The Nizaris have managed to perpetuate themselves to this day along with the myths and the black legend that corrupt their true history. All these fables arose in the Middle Ages, first from rival Muslim groups and then from Crusaders and European chroniclers. Fueled by fascination, fear, ignorance or, merely, the desire to discredit, these fables have managed to survive over the centuries and unfairly impose themselves over the real history of the Nizaris. In this second part we will analyze these myths critically to separate the wheat from the chaff.
As stated by Farhad Daftary, a leading author on all matters concerning Ismailism and the Nizaris, our understanding of these doctrines has been based on the medieval black legend until the 20th century.
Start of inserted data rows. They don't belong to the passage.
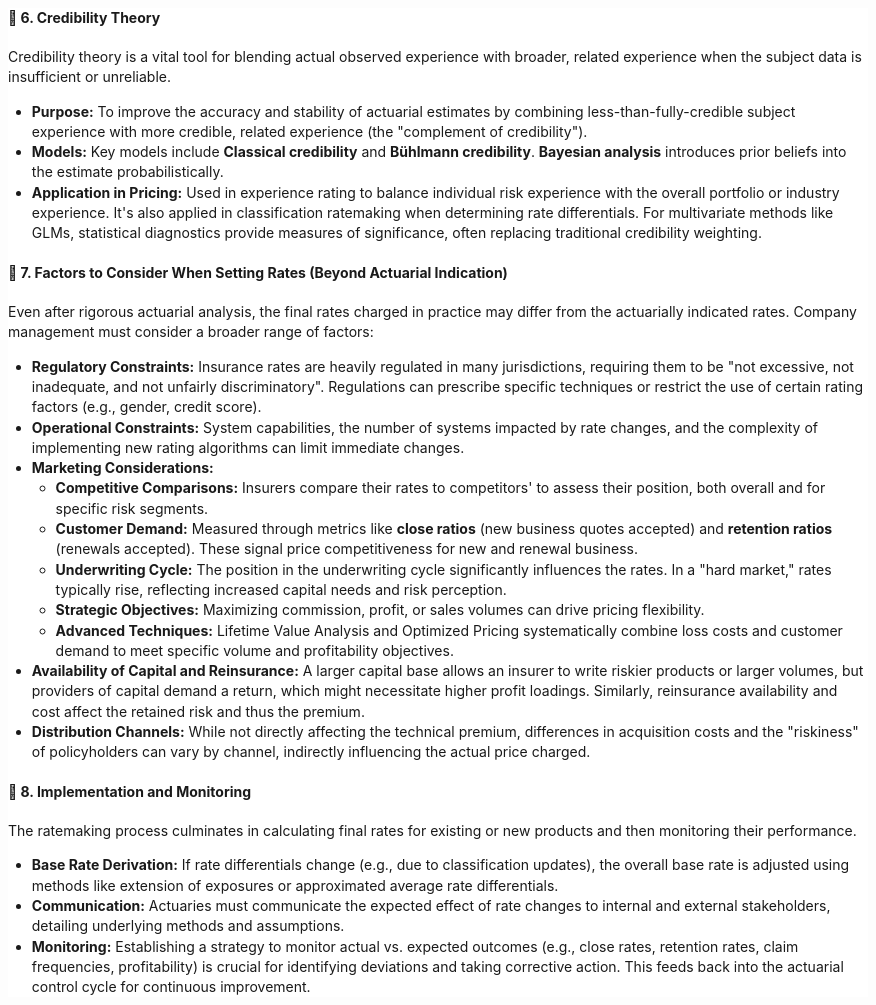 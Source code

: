 #### **🔹 6\. Credibility Theory**

Credibility theory is a vital tool for blending actual observed experience with broader, related experience when the subject data is insufficient or unreliable.

* **Purpose:** To improve the accuracy and stability of actuarial estimates by combining less-than-fully-credible subject experience with more credible, related experience (the "complement of credibility").  
* **Models:** Key models include **Classical credibility** and **Bühlmann credibility**. **Bayesian analysis** introduces prior beliefs into the estimate probabilistically.  
* **Application in Pricing:** Used in experience rating to balance individual risk experience with the overall portfolio or industry experience. It's also applied in classification ratemaking when determining rate differentials. For multivariate methods like GLMs, statistical diagnostics provide measures of significance, often replacing traditional credibility weighting.

#### **🔹 7\. Factors to Consider When Setting Rates (Beyond Actuarial Indication)**

Even after rigorous actuarial analysis, the final rates charged in practice may differ from the actuarially indicated rates. Company management must consider a broader range of factors:

* **Regulatory Constraints:** Insurance rates are heavily regulated in many jurisdictions, requiring them to be "not excessive, not inadequate, and not unfairly discriminatory". Regulations can prescribe specific techniques or restrict the use of certain rating factors (e.g., gender, credit score).  
* **Operational Constraints:** System capabilities, the number of systems impacted by rate changes, and the complexity of implementing new rating algorithms can limit immediate changes.  
* **Marketing Considerations:**  
  * **Competitive Comparisons:** Insurers compare their rates to competitors' to assess their position, both overall and for specific risk segments.  
  * **Customer Demand:** Measured through metrics like **close ratios** (new business quotes accepted) and **retention ratios** (renewals accepted). These signal price competitiveness for new and renewal business.  
  * **Underwriting Cycle:** The position in the underwriting cycle significantly influences the rates. In a "hard market," rates typically rise, reflecting increased capital needs and risk perception.  
  * **Strategic Objectives:** Maximizing commission, profit, or sales volumes can drive pricing flexibility.  
  * **Advanced Techniques:** Lifetime Value Analysis and Optimized Pricing systematically combine loss costs and customer demand to meet specific volume and profitability objectives.  
* **Availability of Capital and Reinsurance:** A larger capital base allows an insurer to write riskier products or larger volumes, but providers of capital demand a return, which might necessitate higher profit loadings. Similarly, reinsurance availability and cost affect the retained risk and thus the premium.  
* **Distribution Channels:** While not directly affecting the technical premium, differences in acquisition costs and the "riskiness" of policyholders can vary by channel, indirectly influencing the actual price charged.

#### **🔹 8\. Implementation and Monitoring**

The ratemaking process culminates in calculating final rates for existing or new products and then monitoring their performance.

* **Base Rate Derivation:** If rate differentials change (e.g., due to classification updates), the overall base rate is adjusted using methods like extension of exposures or approximated average rate differentials.  
* **Communication:** Actuaries must communicate the expected effect of rate changes to internal and external stakeholders, detailing underlying methods and assumptions.  
* **Monitoring:** Establishing a strategy to monitor actual vs. expected outcomes (e.g., close rates, retention rates, claim frequencies, profitability) is crucial for identifying deviations and taking corrective action. This feeds back into the actuarial control cycle for continuous improvement.
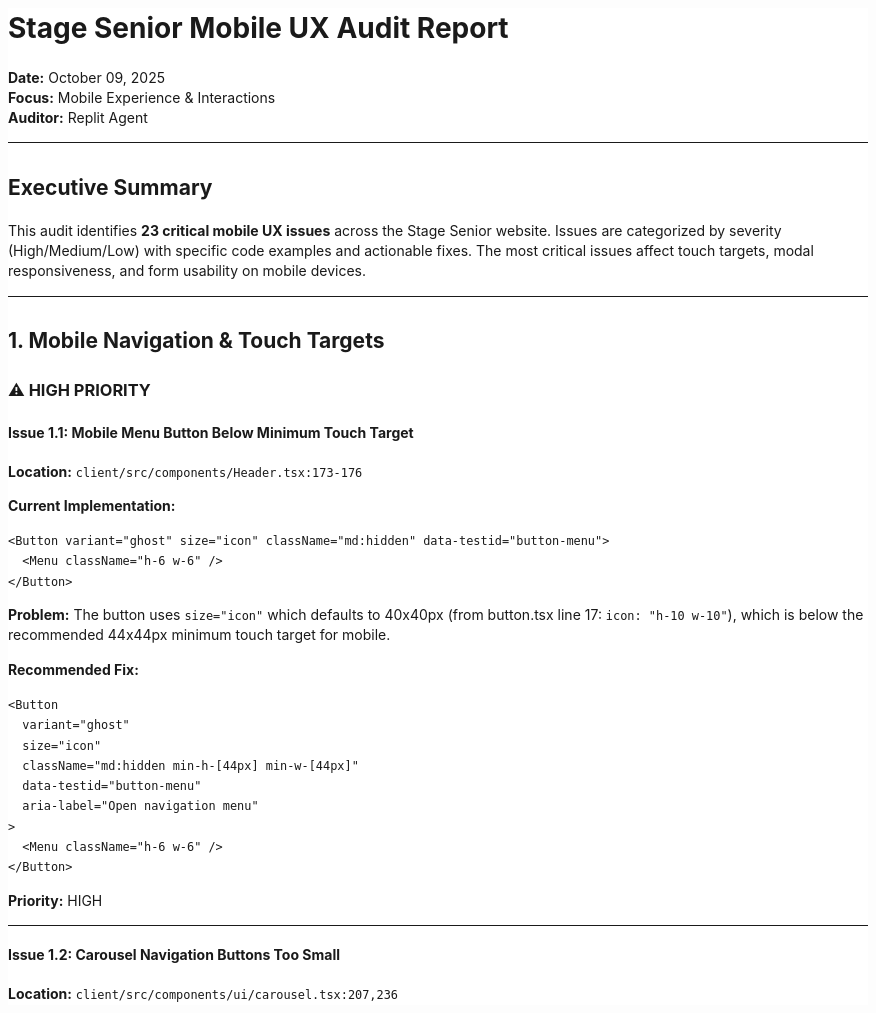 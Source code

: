 # Stage Senior Mobile UX Audit Report
**Date:** October 09, 2025  
**Focus:** Mobile Experience & Interactions  
**Auditor:** Replit Agent

---

## Executive Summary

This audit identifies **23 critical mobile UX issues** across the Stage Senior website. Issues are categorized by severity (High/Medium/Low) with specific code examples and actionable fixes. The most critical issues affect touch targets, modal responsiveness, and form usability on mobile devices.

---

## 1. Mobile Navigation & Touch Targets

### ⚠️ HIGH PRIORITY

#### Issue 1.1: Mobile Menu Button Below Minimum Touch Target
**Location:** `client/src/components/Header.tsx:173-176`

**Current Implementation:**
```tsx
<Button variant="ghost" size="icon" className="md:hidden" data-testid="button-menu">
  <Menu className="h-6 w-6" />
</Button>
```

**Problem:** The button uses `size="icon"` which defaults to 40x40px (from button.tsx line 17: `icon: "h-10 w-10"`), which is below the recommended 44x44px minimum touch target for mobile.

**Recommended Fix:**
```tsx
<Button 
  variant="ghost" 
  size="icon" 
  className="md:hidden min-h-[44px] min-w-[44px]" 
  data-testid="button-menu"
  aria-label="Open navigation menu"
>
  <Menu className="h-6 w-6" />
</Button>
```

**Priority:** HIGH

---

#### Issue 1.2: Carousel Navigation Buttons Too Small
**Location:** `client/src/components/ui/carousel.tsx:207,236`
In other words, our vision of the Ismailis and the Nizaris has been biased for most of the time, and it was not until the 1930s that some questions began to be clarified thanks to the public availability of Ismaili texts (the few that have survived to the present day) and their impartial study by specialists.
The black legend of the Ismailis and Nizaris begins to develop in Muslim sources, especially of Sunni origin. It is logical, because for Sunnis their creed was the only legitimate and correct one, and all those creeds that deviated in the slightest from their precepts were considered heretical and hostile. We have already mentioned in the previous article that the Abbasids persecuted the Ismailis (and other Shiites) on several occasions for political and religious reasons. However, the sword was not the only tool to silence antagonistic doctrines; the pen was of equal or greater importance.
It was during the periods when the Ismailis played a leading role or posed a direct threat to the Sunnis that Sunni propagandists and polemicists intensified their defamatory activities. It is not surprising, therefore, that during the Fatimid caliphate numerous works attacking Ismailism were published, false texts and abhorrent practices attributed to the Ismailis were disseminated, and intense defamation campaigns were conducted to sow controversy. The aim of all this was to demonstrate the heretical character of the Ismaili doctrines, considered by Sunni authors as a way to promote atheism and the destruction of Islam. These efforts eventually bore fruit, as several authors of successive eras used these texts and forgeries as a basis to portray the Ismailis (and the Nizaris by extension) and consolidate their black legend.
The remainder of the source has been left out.